# Why have I been awarded a "1st post" trophy.



## User16625 (25 Aug 2012)

In my alerts its got 3 awards and one of them is for 1st post. Ive been here ages. Whats up? The other 2 are "trophy of trophies" and "a week in" what ever they are.


----------



## black'n'yellow (25 Aug 2012)

http://www.cyclechat.net/threads/trophy-trouble.109394/


----------



## boybiker (25 Aug 2012)

I'm guessing they are new awards but if you have already achieved them then you automatically get them when they are created. I had the same thing happen to me.


----------



## WhiteWolf (25 Aug 2012)

I think the system hiccuped in the middle of the night a couple of days ago. There is a thread about it somewhere on here.

Edited to point up to the link


----------



## Shaun (25 Aug 2012)

I re-did all the trophies and re-awarded them to everyone but thought I'd turned off the alerts for the re-run - it seems a couple slipped through.
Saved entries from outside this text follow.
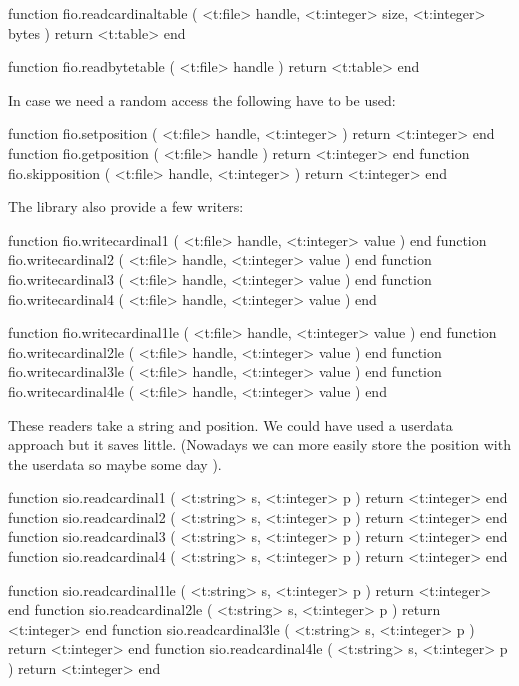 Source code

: function fio.readcardinaltable (
    <t:file>    handle,
    <t:integer> size,
    <t:integer> bytes
)
    return <t:table>
end

function fio.readbytetable (
    <t:file> handle
)
    return <t:table>
end
\stoptyping

In case we need a random access the following have to be used:

\starttyping[option=LUA]
function fio.setposition  ( <t:file> handle, <t:integer> ) return <t:integer> end
function fio.getposition  ( <t:file> handle              ) return <t:integer> end
function fio.skipposition ( <t:file> handle, <t:integer> ) return <t:integer> end
\stoptyping

The library also provide a few writers:

\starttyping[option=LUA]
function fio.writecardinal1 ( <t:file> handle, <t:integer> value ) end
function fio.writecardinal2 ( <t:file> handle, <t:integer> value ) end
function fio.writecardinal3 ( <t:file> handle, <t:integer> value ) end
function fio.writecardinal4 ( <t:file> handle, <t:integer> value ) end

function fio.writecardinal1le ( <t:file> handle, <t:integer> value ) end
function fio.writecardinal2le ( <t:file> handle, <t:integer> value ) end
function fio.writecardinal3le ( <t:file> handle, <t:integer> value ) end
function fio.writecardinal4le ( <t:file> handle, <t:integer> value ) end
\stoptyping

\stopsubsection

\startsubsection[title=Reading from a string]

These readers take a string and position. We could have used a userdata approach
but it saves little. (Nowadays we can more easily store the position with the
userdata so maybe some day \unknown).

\starttyping[option=LUA]
function sio.readcardinal1 ( <t:string> s, <t:integer> p ) return <t:integer> end
function sio.readcardinal2 ( <t:string> s, <t:integer> p ) return <t:integer> end
function sio.readcardinal3 ( <t:string> s, <t:integer> p ) return <t:integer> end
function sio.readcardinal4 ( <t:string> s, <t:integer> p ) return <t:integer> end

function sio.readcardinal1le ( <t:string> s, <t:integer> p ) return <t:integer> end
function sio.readcardinal2le ( <t:string> s, <t:integer> p ) return <t:integer> end
function sio.readcardinal3le ( <t:string> s, <t:integer> p ) return <t:integer> end
function sio.readcardinal4le ( <t:string> s, <t:integer> p ) return <t:integer> end

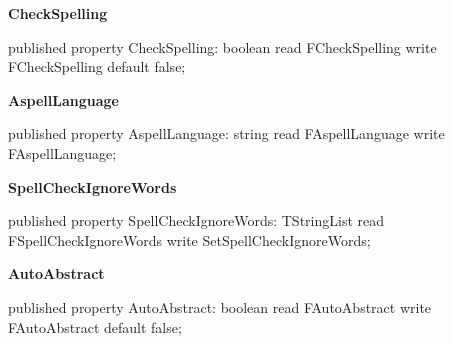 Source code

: \documentclass{report}
\newif\ifpdf
\begin{document}
\begin{list}{}
\begin{flushleft}
\ifpdf
\end{flushleft}
\fi


\par  \label{PasDoc_Gen.TDocGenerator-CheckSpelling}
\item[\textbf{CheckSpelling}\hfill]
\ifpdf
\begin{flushleft}
\fi
\begin{ttfamily}
published property CheckSpelling: boolean read FCheckSpelling write FCheckSpelling
      default false;\end{ttfamily}

\ifpdf
\end{flushleft}
\fi


\par  \label{PasDoc_Gen.TDocGenerator-AspellLanguage}
\item[\textbf{AspellLanguage}\hfill]
\ifpdf
\begin{flushleft}
\fi
\begin{ttfamily}
published property AspellLanguage: string read FAspellLanguage write FAspellLanguage;\end{ttfamily}

\ifpdf
\end{flushleft}
\fi


\par  \label{PasDoc_Gen.TDocGenerator-SpellCheckIgnoreWords}
\item[\textbf{SpellCheckIgnoreWords}\hfill]
\ifpdf
\begin{flushleft}
\fi
\begin{ttfamily}
published property SpellCheckIgnoreWords: TStringList
      read FSpellCheckIgnoreWords write SetSpellCheckIgnoreWords;\end{ttfamily}

\ifpdf
\end{flushleft}
\fi


\par  \label{PasDoc_Gen.TDocGenerator-AutoAbstract}
\item[\textbf{AutoAbstract}\hfill]
\ifpdf
\begin{flushleft}
\fi
\begin{ttfamily}
published property AutoAbstract: boolean read FAutoAbstract write FAutoAbstract default false;\end{ttfamily}

\ifpdf
\end{flushleft}
\fi



\end{list}
\end{document}
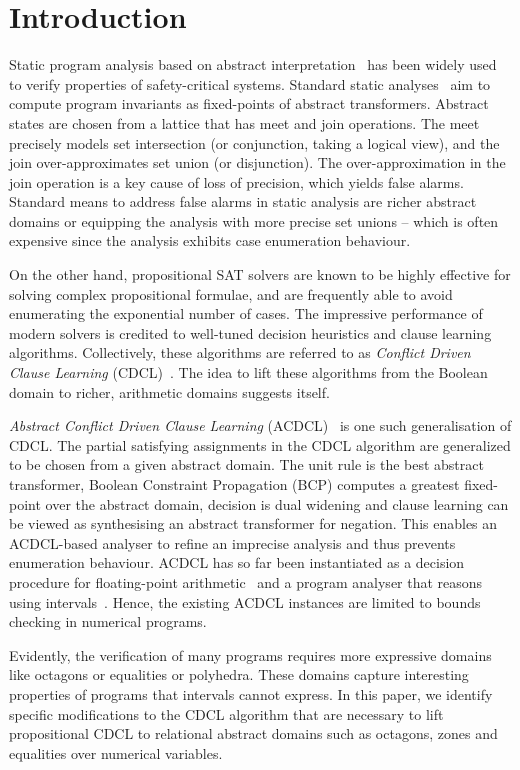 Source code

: \section{Introduction}

%
Static program analysis based on abstract interpretation~\cite{CC77, 
DBLP:conf/pldi/BlanchetCCFMMMR03} has been widely used to 
verify properties of safety-critical systems.
Standard static analyses~\cite{se2011} aim to compute program invariants as
fixed-points of abstract transformers.  Abstract states are chosen from a
lattice that has meet and join operations.  The meet precisely models set
intersection (or conjunction, taking a logical view), and the join
over-approximates set union (or disjunction).  The over-approximation in the
join operation is a key cause of loss of precision, which yields false
alarms.  Standard means to address false alarms in static analysis are 
richer abstract domains or equipping the analysis with more precise set
unions -- which is often expensive since the analysis exhibits case
enumeration behaviour.

%
On the other hand, propositional SAT solvers are known to be highly
effective for solving complex propositional formulae, and are frequently
able to avoid enumerating the exponential number of cases.  The impressive
performance of modern solvers is credited to well-tuned decision heuristics
and clause learning algorithms.  Collectively, these
algorithms are referred to as \emph{Conflict Driven Clause Learning}
(CDCL)~\cite{cdcl}. The idea to lift these algorithms from the Boolean
domain to richer, arithmetic domains suggests itself.

\emph{Abstract Conflict Driven Clause Learning} (ACDCL)~\cite{dhk2013-popl}
is one such generalisation of CDCL.  The partial satisfying assignments in
the CDCL algorithm are generalized to be chosen from a given abstract domain. 
The unit rule is the best abstract transformer, Boolean Constraint
Propagation (BCP) computes a greatest fixed-point over the abstract domain,
decision is dual widening and clause learning can be viewed as synthesising
an abstract transformer for negation.  This enables an ACDCL-based analyser
to refine an imprecise analysis and thus prevents enumeration behaviour. 
ACDCL has so far been instantiated as a decision procedure for
floating-point arithmetic~\cite{DBLP:journals/fmsd/BrainDGHK14} and a
program analyser that reasons using intervals~\cite{tacas12}.  Hence, the
existing ACDCL instances are limited to bounds checking in numerical
programs.

Evidently, the verification of many programs requires more expressive
domains like octagons or equalities or polyhedra.  These domains capture
interesting properties of programs that intervals cannot express.  In this
paper, we identify specific modifications to the CDCL algorithm that are
necessary to lift propositional CDCL to relational abstract domains such as
octagons, zones and equalities over numerical variables.
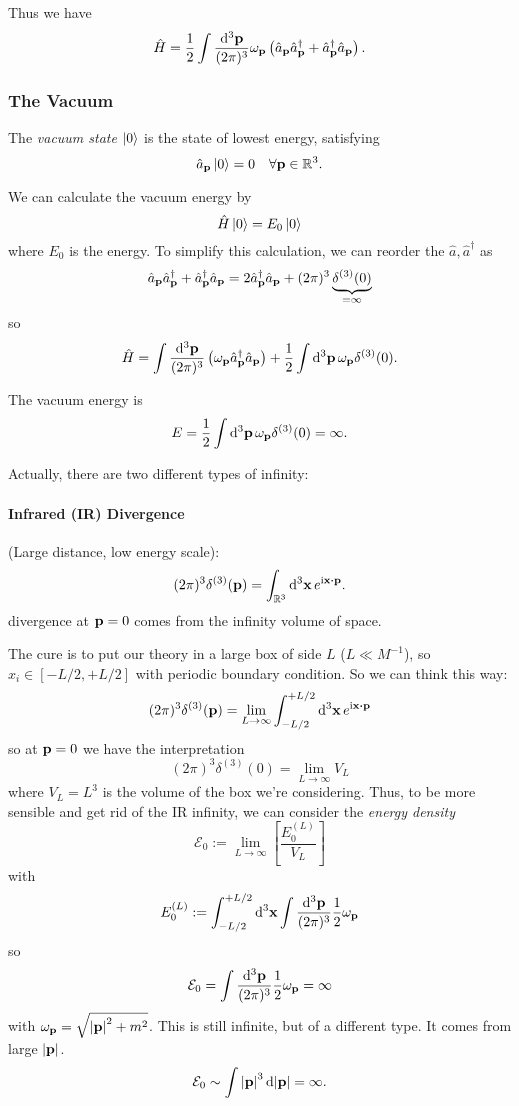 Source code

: \documentclass[a4paper,11pt]{article}
\begin{document}
	Thus we have
	\begin{equation}
		\hat H = \frac{1}{2} \int \frac{\dd[3]{\vb p}}{(2\pi)^{3}} \omega _{\vb p} \left( \hat a _{\vb p}\hat a^\dagger _{\vb p} + \hat a^\dagger _{\vb p} \hat a _{\vb p} \right).
		\label{eq:2.3.5}
	\end{equation}
	
	\subsubsection{The Vacuum}
	
	\begin{defi}
		The \emph{vacuum state} $\ket{0}$ is the state of lowest energy, satisfying 
		\[
			\hat a _{\vb p} \ket{0} = 0 \quad \forall \vb p \in \mathbb{R}^3.
		\]
	\end{defi}

	We can calculate the vacuum energy by
	\[
		\hat H \ket{0} = E_0 \ket{0}
	\]
	where $E_0$ is the energy. To simplify this calculation, we can reorder the $\hat a, \hat a^\dagger$ as 
	\[
		\hat a _{\vb p}\hat a^\dagger _{\vb p} + \hat a^\dagger _{\vb p} \hat a _{\vb p} = 2 \hat a^\dagger _{\vb p} \hat a _{\vb p} + (2 \pi)^3 \underbrace{\delta ^{(3)}(0)}_{= \infty}
	\]
	so
	\[
		\hat H = \int \frac{\dd[3]{\vb p}}{(2\pi)^{3}} \left( \omega _{\vb p} \hat a^\dagger _{\vb p} \hat a _{\vb p} \right) + \frac{1}{2} \int \dd[3]{\vb p} \omega _{\vb p} \delta ^{(3)}(0).
	\]
	
	The vacuum energy is 
	\[
		E = \frac{1}{2} \int \dd[3]{\vb p} \omega _{\vb p} \delta ^{(3)}(0) = \infty.
	\]
	
	Actually, there are two different types of infinity:
	\paragraph{Infrared (IR) Divergence} (Large distance, low energy scale): \[
		(2 \pi)^3 \delta ^{(3)}(\vb p) = \int _{\mathbb{R}^3} \dd[3]{\vb x} e ^{\mathrm{i} \vb x \vdot \vb p}.
	\]
	divergence at $\vb p = 0$ comes from the infinity volume of space. 
	
	The cure is to put our theory in a large box of side $L$ ($L \ll M^{-1}$), so $x_i \in [-L/2,+L/2]$ with periodic boundary condition. So we can think this way:
	\[
		(2 \pi)^3 \delta ^{(3)}(\vb p) = \lim _{L \to \infty} \int_{-L/2}^{+L/2} \dd[3]{\vb x} e ^{\mathrm{i} \vb x \vdot \vb p}
	\]
	so at $\vb p = 0$ we have the interpretation
	\[
		(2 \pi)^3 \delta ^{(3)}(0) = \lim _{L \to \infty} V_L
	\]
	where $V_L = L^3$ is the volume of the box we're considering. Thus, to be more sensible and get rid of the IR infinity, we can consider the \emph{energy density}
	\[
		\mathcal{E}_0 := \lim _{L \to \infty} \left[ \frac{E_0 ^{(L)}}{V_L} \right]
	\]
	with
	\[
		E_0 ^{(L)} := \int_{-L/2}^{+L/2} \dd[3]{\vb x} \int \frac{\dd[3]{\vb p}}{(2\pi)^{3}} \frac{1}{2} \omega _{\vb p}
	\]
	so
	\[
		\mathcal{E}_0 = \int \frac{\dd[3]{\vb p}}{(2\pi)^{3}} \frac{1}{2} \omega _{\vb p} = \infty
	\]
	with $\omega _{\vb p} = \sqrt{\abs{\vb p}^2 + m^2}$. This is still infinite, but of a different type. It comes from large $\abs{\vb p}$. \[
		\mathcal{E}_0 \sim \int \abs{\vb p}^3 \dd{\abs{\vb p}} = \infty.
	\]
\end{document}
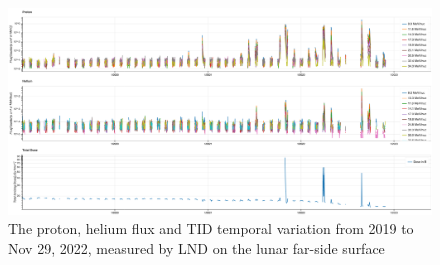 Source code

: \begin{figure}[!htb]
    \centering
    \includegraphics[angle = 90, width =\textwidth, height = 0.95\textheight]{images/LND-proton-helium-TID.png}
    \caption[The overview of the proton, helium flux and \ac{TID} measured by \ac{LND}]{The proton, helium flux and \ac{TID} temporal variation from 2019 to Nov 29, 2022, measured by \ac{LND} on the lunar far-side surface}
    \label{Fig:appendix_LND_proton_helium_TID}
\end{figure}
\clearpage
It's something I've had on my to-do list for months and months and have only just got around to. The good news is the to-do list is down from 180 jobs to just 18 now. 

Cheers,
Shaun


----------



## Theseus (26 Aug 2012)

Shaun said:


> The good news is the to-do list is down from 180 jobs to just 18 now.


 
We had better get busy thinking up more things we want changed then. Can't have you slacking off.


----------